5.4 Verification of Identity and Authority of Individuals Requesting PHI
Quotit employees verify the identity and the authority of a person requesting PHI in all circumstances. Checking identity (that the person is who they say they are) and authority (that the person is legally allowed to access the information) are essential steps in every transaction involving PHI.
In general, employees may rely on ID and other documents and statements that are valid on their face and reliance is reasonable under the circumstances. If there are concerns, the employee or their manager should contact legal counsel or the Privacy Office.
Verification requirements are met if an employee, in good faith, makes a disclosure of PHI:
- To prevent or lessen a serious and imminent threat to the health or safety of a person or the public, or
- To law enforcement authorities to identify or apprehend an individual.

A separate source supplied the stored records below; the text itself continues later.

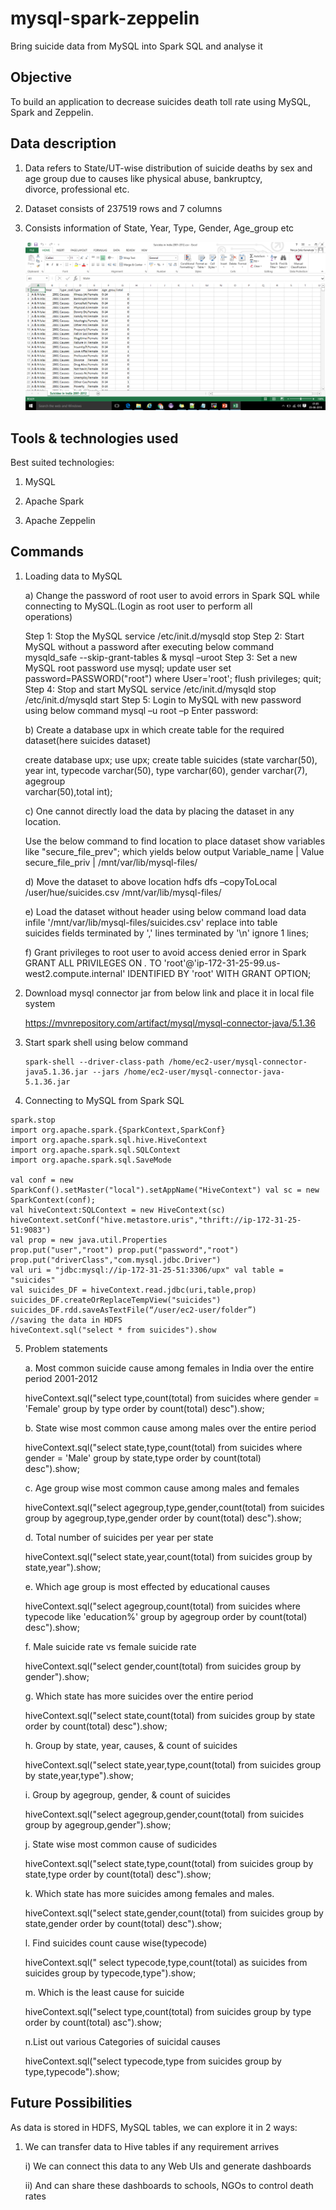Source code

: # mysql-spark-zeppelin
Bring suicide data from MySQL into Spark SQL and analyse it

## Objective

To build an application to decrease suicides death toll rate using MySQL, Spark and Zeppelin.

## Data description

1. Data refers to State/UT-wise distribution of suicide deaths by sex and age group due to causes like physical abuse, bankruptcy,   
   divorce, professional etc.

2. Dataset consists of 237519 rows and 7 columns

3. Consists information of State, Year, Type, Gender, Age_group etc

   ![alt text](https://github.com/NavyaSreeKanakala/mysql-spark-zeppelin/blob/master/output1.png)

## Tools & technologies used

Best suited technologies:

1. MySQL

2. Apache Spark

3. Apache Zeppelin

## Commands

1) Loading data to MySQL 

   a) Change the password of root user to avoid errors in Spark SQL while connecting to MySQL.(Login as root user to perform all       
   operations) 
   
      Step 1: Stop the MySQL service /etc/init.d/mysqld stop 
      Step 2: Start MySQL without a password after executing below command mysqld_safe --skip-grant-tables & mysql –uroot
      Step 3: Set a new MySQL root password use mysql; update user set password=PASSWORD("root") where User='root'; 
              flush privileges; 
              quit;    
      Step 4: Stop and start MySQL service /etc/init.d/mysqld stop /etc/init.d/mysqld start 
      Step 5: Login to MySQL with new password using below command 
              mysql –u root –p 
              Enter password: 

   b) Create a database upx in which create table for the required dataset(here suicides dataset) 
      
      create database upx; 
      use upx; 
      create table suicides (state varchar(50), year int, typecode varchar(50), type varchar(60), gender varchar(7), agegroup   
      varchar(50),total int); 

   c) One cannot directly load the data by placing the dataset in any location. 

      Use the below command to find location to place dataset 
      show variables like "secure_file_prev"; which yields below output 
      Variable_name    | Value                    
      secure_file_priv | /mnt/var/lib/mysql-files/ 
 
   d) Move the dataset to above location hdfs dfs –copyToLocal /user/hue/suicides.csv /mnt/var/lib/mysql-files/ 

   e) Load the dataset without header using below command load data infile '/mnt/var/lib/mysql-files/suicides.csv' replace into table   
   suicides fields terminated by ',' lines terminated by '\n' ignore 1 lines;

   f) Grant privileges to root user to avoid access denied error in Spark GRANT ALL PRIVILEGES ON *.* TO 'root'@'ip-172-31-25-99.us-  
   west2.compute.internal' IDENTIFIED BY 'root' WITH GRANT OPTION;  

2) Download mysql connector jar from below link and place it in local file system

   https://mvnrepository.com/artifact/mysql/mysql-connector-java/5.1.36  

3) Start spark shell using below command

   ```
   spark-shell --driver-class-path /home/ec2-user/mysql-connector-java5.1.36.jar --jars /home/ec2-user/mysql-connector-java-5.1.36.jar  
   
   ```
4) Connecting to MySQL from Spark SQL

```
spark.stop 
import org.apache.spark.{SparkContext,SparkConf} 
import org.apache.spark.sql.hive.HiveContext
import org.apache.spark.sql.SQLContext 
import org.apache.spark.sql.SaveMode  

val conf = new SparkConf().setMaster("local").setAppName("HiveContext") val sc = new SparkContext(conf); 
val hiveContext:SQLContext = new HiveContext(sc) 
hiveContext.setConf("hive.metastore.uris","thrift://ip-172-31-25-51:9083")  
val prop = new java.util.Properties 
prop.put("user","root") prop.put("password","root")
prop.put("driverClass","com.mysql.jdbc.Driver") 
val uri = "jdbc:mysql://ip-172-31-25-51:3306/upx" val table = "suicides"  
val suicides_DF = hiveContext.read.jdbc(uri,table,prop) 
suicides_DF.createOrReplaceTempView("suicides") 
suicides_DF.rdd.saveAsTextFile(“/user/ec2-user/folder”)            //saving the data in HDFS  
hiveContext.sql("select * from suicides").show

```

5) Problem statements 

   a. Most common suicide cause among females in India over the entire period 2001-2012  

   hiveContext.sql("select type,count(total) from suicides  where gender = 'Female' group by type order by count(total) desc").show; 

   b. State wise most common cause among males over the entire period  

   hiveContext.sql("select state,type,count(total) from suicides  where gender = 'Male' group by state,type order by count(total)  
   desc").show;  

   c. Age group wise most common cause among males and females  

   hiveContext.sql("select agegroup,type,gender,count(total) from suicides group by agegroup,type,gender order by count(total) 
   desc").show;  

   d. Total number of suicides per year per state  

   hiveContext.sql("select state,year,count(total) from suicides group by state,year").show;  

   e. Which age group is most effected by educational causes  

   hiveContext.sql("select agegroup,count(total) from suicides where typecode like 'education%' group by agegroup order by count(total) 
   desc").show;  

   f. Male suicide rate vs female suicide rate  

   hiveContext.sql("select gender,count(total) from suicides group by gender").show;

   g. Which state has more suicides over the entire period  

   hiveContext.sql("select state,count(total) from suicides group by state order by count(total) desc").show; 

   h. Group by state, year, causes, & count of suicides  

   hiveContext.sql("select state,year,type,count(total) from suicides group by state,year,type").show; 

   i. Group by agegroup, gender, & count of suicides  

   hiveContext.sql("select agegroup,gender,count(total) from suicides group by agegroup,gender").show;  

   j. State wise most common cause of sudicides  

   hiveContext.sql("select state,type,count(total) from suicides group by state,type order by count(total) desc").show; 

   k. Which state has more suicides among females and males.  

   hiveContext.sql("select state,gender,count(total) from suicides group by state,gender order by count(total) desc").show; 

   l. Find suicides count cause wise(typecode)  

   hiveContext.sql(" select typecode,type,count(total) as suicides  from suicides group by typecode,type").show;  

   m. Which is the least cause for suicide  

   hiveContext.sql("select type,count(total) from suicides group by type order by count(total) asc").show; 

   n.List out various Categories of suicidal causes 

   hiveContext.sql("select typecode,type from suicides group by type,typecode").show;
  
## Future Possibilities

As data is stored in HDFS, MySQL tables, we can explore it in 2 ways:
 
 1. We can transfer data to Hive tables if any requirement arrives
    
    i) We can connect this data to any Web UIs and generate dashboards
 
    ii) And can share these dashboards to schools, NGOs to control death rates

6 Retention & Destruction of Records
The National General general records retention policy applies to all records and information containing PHI/PII. As a practical matter, no original (or properly digitized) records will be eligible for destruction before they are at least ten (10) years old. Affiliates and offices needing to destroy hard copies of original records for space-saving or cost efficiency purposes must ensure the records are digitized and accessible prior to destruction.
Non-original copies of records for which the original still exists (in paper or electronic form) may be destroyed as soon as the copy is no longer needed.
Destruction of records or copies containing PHI/PII must meet federal requirements for the medium (paper, digital, AV, etc.), and must be stored and maintained as PHI/PII until destruction is complete.